**Exercise objective:**
Every record below must be retyped exactly, with the pictures left out.

**Data to use:**
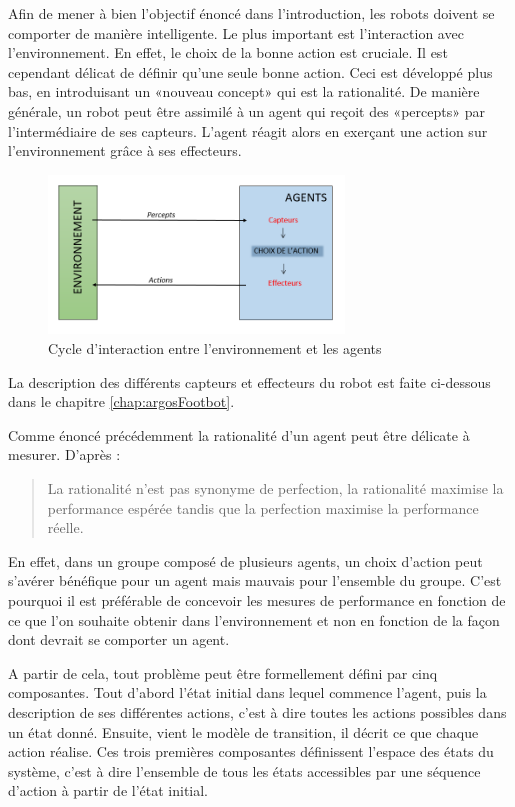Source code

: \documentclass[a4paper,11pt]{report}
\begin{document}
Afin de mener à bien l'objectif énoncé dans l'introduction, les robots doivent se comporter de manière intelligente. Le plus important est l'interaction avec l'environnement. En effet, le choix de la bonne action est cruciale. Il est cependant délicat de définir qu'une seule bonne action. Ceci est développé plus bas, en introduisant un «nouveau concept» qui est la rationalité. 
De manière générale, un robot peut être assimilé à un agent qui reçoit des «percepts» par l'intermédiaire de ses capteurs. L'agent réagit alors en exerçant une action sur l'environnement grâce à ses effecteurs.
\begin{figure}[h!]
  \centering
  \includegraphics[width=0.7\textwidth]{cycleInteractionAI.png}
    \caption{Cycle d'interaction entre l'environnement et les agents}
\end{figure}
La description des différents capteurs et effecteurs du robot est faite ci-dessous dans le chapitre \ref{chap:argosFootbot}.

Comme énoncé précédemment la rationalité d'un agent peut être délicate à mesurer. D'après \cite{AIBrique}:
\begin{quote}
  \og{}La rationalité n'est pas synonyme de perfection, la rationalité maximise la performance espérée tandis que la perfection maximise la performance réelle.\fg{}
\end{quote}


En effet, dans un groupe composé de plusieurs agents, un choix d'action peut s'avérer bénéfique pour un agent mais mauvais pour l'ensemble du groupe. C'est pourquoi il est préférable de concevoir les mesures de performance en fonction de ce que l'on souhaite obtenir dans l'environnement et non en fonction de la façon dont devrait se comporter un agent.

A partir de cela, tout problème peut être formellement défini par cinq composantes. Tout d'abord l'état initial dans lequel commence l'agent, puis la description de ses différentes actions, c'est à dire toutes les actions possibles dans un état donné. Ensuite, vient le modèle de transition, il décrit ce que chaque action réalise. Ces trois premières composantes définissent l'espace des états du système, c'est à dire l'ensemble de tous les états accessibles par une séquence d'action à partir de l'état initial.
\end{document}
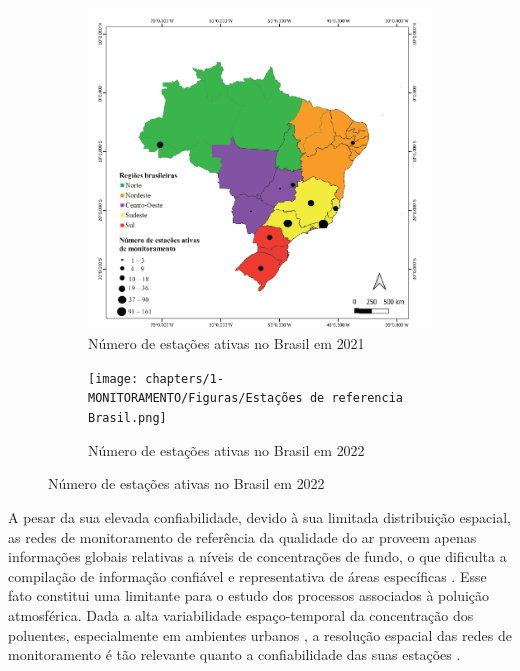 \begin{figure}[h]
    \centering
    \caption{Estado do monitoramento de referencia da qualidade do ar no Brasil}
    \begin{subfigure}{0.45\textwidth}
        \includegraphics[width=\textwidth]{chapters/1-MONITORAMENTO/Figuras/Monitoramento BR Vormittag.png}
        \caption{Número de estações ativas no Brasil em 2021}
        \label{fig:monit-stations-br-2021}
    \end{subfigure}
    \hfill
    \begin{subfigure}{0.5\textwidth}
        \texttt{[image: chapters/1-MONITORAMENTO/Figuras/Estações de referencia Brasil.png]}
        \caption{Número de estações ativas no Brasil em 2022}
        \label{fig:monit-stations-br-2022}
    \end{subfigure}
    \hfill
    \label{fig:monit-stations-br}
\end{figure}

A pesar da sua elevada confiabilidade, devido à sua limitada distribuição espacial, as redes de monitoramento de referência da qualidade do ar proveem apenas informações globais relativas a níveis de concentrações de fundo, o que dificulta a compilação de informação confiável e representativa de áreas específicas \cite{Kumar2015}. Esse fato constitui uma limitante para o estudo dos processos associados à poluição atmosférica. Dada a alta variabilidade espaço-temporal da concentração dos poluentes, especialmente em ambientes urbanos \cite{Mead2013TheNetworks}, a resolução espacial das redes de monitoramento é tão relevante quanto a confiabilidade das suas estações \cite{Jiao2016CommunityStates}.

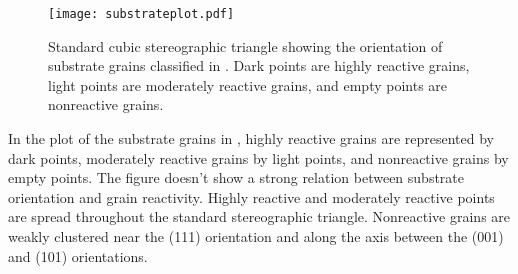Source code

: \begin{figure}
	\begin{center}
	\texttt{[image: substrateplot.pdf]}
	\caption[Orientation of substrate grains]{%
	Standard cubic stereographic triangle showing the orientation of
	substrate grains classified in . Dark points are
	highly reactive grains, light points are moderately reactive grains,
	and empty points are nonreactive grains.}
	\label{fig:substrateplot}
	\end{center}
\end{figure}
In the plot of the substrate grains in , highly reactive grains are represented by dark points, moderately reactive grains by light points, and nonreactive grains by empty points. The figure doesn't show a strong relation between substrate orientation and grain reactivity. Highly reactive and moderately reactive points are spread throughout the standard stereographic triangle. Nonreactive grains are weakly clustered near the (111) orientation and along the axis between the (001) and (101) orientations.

**Result for this exercise:**
Source code

: \documentclass[a4paper,11pt]{report}
\begin{document}
Afin de mener à bien l'objectif énoncé dans l'introduction, les robots doivent se comporter de manière intelligente. Le plus important est l'interaction avec l'environnement. En effet, le choix de la bonne action est cruciale. Il est cependant délicat de définir qu'une seule bonne action. Ceci est développé plus bas, en introduisant un «nouveau concept» qui est la rationalité. 
De manière générale, un robot peut être assimilé à un agent qui reçoit des «percepts» par l'intermédiaire de ses capteurs. L'agent réagit alors en exerçant une action sur l'environnement grâce à ses effecteurs.
\begin{figure}[h!]
  \centering
  \includegraphics[width=0.7\textwidth]{cycleInteractionAI.png}
    \caption{Cycle d'interaction entre l'environnement et les agents}
\end{figure}
La description des différents capteurs et effecteurs du robot est faite ci-dessous dans le chapitre \ref{chap:argosFootbot}.

Comme énoncé précédemment la rationalité d'un agent peut être délicate à mesurer. D'après \cite{AIBrique}:
\begin{quote}
  \og{}La rationalité n'est pas synonyme de perfection, la rationalité maximise la performance espérée tandis que la perfection maximise la performance réelle.\fg{}
\end{quote}


En effet, dans un groupe composé de plusieurs agents, un choix d'action peut s'avérer bénéfique pour un agent mais mauvais pour l'ensemble du groupe. C'est pourquoi il est préférable de concevoir les mesures de performance en fonction de ce que l'on souhaite obtenir dans l'environnement et non en fonction de la façon dont devrait se comporter un agent.

A partir de cela, tout problème peut être formellement défini par cinq composantes. Tout d'abord l'état initial dans lequel commence l'agent, puis la description de ses différentes actions, c'est à dire toutes les actions possibles dans un état donné. Ensuite, vient le modèle de transition, il décrit ce que chaque action réalise. Ces trois premières composantes définissent l'espace des états du système, c'est à dire l'ensemble de tous les états accessibles par une séquence d'action à partir de l'état initial.
\end{document}
 \begin{figure}[h]
    \centering
    \caption{Estado do monitoramento de referencia da qualidade do ar no Brasil}
    \begin{subfigure}{0.45\textwidth}
        \includegraphics[width=\textwidth]{chapters/1-MONITORAMENTO/Figuras/Monitoramento BR Vormittag.png}
        \caption{Número de estações ativas no Brasil em 2021}
        \label{fig:monit-stations-br-2021}
    \end{subfigure}
    \hfill
    \begin{subfigure}{0.5\textwidth}
        \texttt{[image: chapters/1-MONITORAMENTO/Figuras/Estações de referencia Brasil.png]}
        \caption{Número de estações ativas no Brasil em 2022}
        \label{fig:monit-stations-br-2022}
    \end{subfigure}
    \hfill
    \label{fig:monit-stations-br}
\end{figure}

A pesar da sua elevada confiabilidade, devido à sua limitada distribuição espacial, as redes de monitoramento de referência da qualidade do ar proveem apenas informações globais relativas a níveis de concentrações de fundo, o que dificulta a compilação de informação confiável e representativa de áreas específicas \cite{Kumar2015}. Esse fato constitui uma limitante para o estudo dos processos associados à poluição atmosférica. Dada a alta variabilidade espaço-temporal da concentração dos poluentes, especialmente em ambientes urbanos \cite{Mead2013TheNetworks}, a resolução espacial das redes de monitoramento é tão relevante quanto a confiabilidade das suas estações \cite{Jiao2016CommunityStates}.

Source code

: \begin{figure}
	\begin{center}
	\texttt{[image: substrateplot.pdf]}
	\caption[Orientation of substrate grains]{%
	Standard cubic stereographic triangle showing the orientation of
	substrate grains classified in . Dark points are
	highly reactive grains, light points are moderately reactive grains,
	and empty points are nonreactive grains.}
	\label{fig:substrateplot}
	\end{center}
\end{figure}
In the plot of the substrate grains in , highly reactive grains are represented by dark points, moderately reactive grains by light points, and nonreactive grains by empty points. The figure doesn't show a strong relation between substrate orientation and grain reactivity. Highly reactive and moderately reactive points are spread throughout the standard stereographic triangle. Nonreactive grains are weakly clustered near the (111) orientation and along the axis between the (001) and (101) orientations.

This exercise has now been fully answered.